------ Extracted entries ------

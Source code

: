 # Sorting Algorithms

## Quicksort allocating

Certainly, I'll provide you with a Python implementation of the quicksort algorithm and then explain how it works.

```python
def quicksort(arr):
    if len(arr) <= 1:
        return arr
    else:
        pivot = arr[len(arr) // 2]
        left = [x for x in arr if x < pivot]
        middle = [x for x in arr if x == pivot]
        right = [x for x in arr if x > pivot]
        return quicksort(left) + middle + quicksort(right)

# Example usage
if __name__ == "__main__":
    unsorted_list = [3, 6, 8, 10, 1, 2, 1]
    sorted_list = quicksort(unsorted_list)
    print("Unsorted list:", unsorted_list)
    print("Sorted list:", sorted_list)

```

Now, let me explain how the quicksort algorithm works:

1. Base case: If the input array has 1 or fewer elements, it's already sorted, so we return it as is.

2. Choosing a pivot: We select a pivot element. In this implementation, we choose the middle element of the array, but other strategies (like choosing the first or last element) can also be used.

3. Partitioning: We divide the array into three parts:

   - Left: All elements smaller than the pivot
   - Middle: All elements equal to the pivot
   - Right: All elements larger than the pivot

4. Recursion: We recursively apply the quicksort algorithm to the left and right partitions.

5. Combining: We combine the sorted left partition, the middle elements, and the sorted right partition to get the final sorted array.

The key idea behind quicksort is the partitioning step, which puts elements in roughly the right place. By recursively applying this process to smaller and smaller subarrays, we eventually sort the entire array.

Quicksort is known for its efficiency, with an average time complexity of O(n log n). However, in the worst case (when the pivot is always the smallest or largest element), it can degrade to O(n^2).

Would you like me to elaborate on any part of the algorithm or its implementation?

------

• **What this task involves**:
Your task is to quote all of the data word for word.

• **Reply**:
Source code

: # Sorting Algorithms

## Quicksort allocating

Certainly, I'll provide you with a Python implementation of the quicksort algorithm and then explain how it works.

```python
def quicksort(arr):
    if len(arr) <= 1:
        return arr
    else:
        pivot = arr[len(arr) // 2]
        left = [x for x in arr if x < pivot]
        middle = [x for x in arr if x == pivot]
        right = [x for x in arr if x > pivot]
        return quicksort(left) + middle + quicksort(right)

# Example usage
if __name__ == "__main__":
    unsorted_list = [3, 6, 8, 10, 1, 2, 1]
    sorted_list = quicksort(unsorted_list)
    print("Unsorted list:", unsorted_list)
    print("Sorted list:", sorted_list)

```

Now, let me explain how the quicksort algorithm works:

1. Base case: If the input array has 1 or fewer elements, it's already sorted, so we return it as is.

2. Choosing a pivot: We select a pivot element. In this implementation, we choose the middle element of the array, but other strategies (like choosing the first or last element) can also be used.

3. Partitioning: We divide the array into three parts:

   - Left: All elements smaller than the pivot
   - Middle: All elements equal to the pivot
   - Right: All elements larger than the pivot

4. Recursion: We recursively apply the quicksort algorithm to the left and right partitions.

5. Combining: We combine the sorted left partition, the middle elements, and the sorted right partition to get the final sorted array.

The key idea behind quicksort is the partitioning step, which puts elements in roughly the right place. By recursively applying this process to smaller and smaller subarrays, we eventually sort the entire array.

Quicksort is known for its efficiency, with an average time complexity of O(n log n). However, in the worst case (when the pivot is always the smallest or largest element), it can degrade to O(n^2).

Would you like me to elaborate on any part of the algorithm or its implementation?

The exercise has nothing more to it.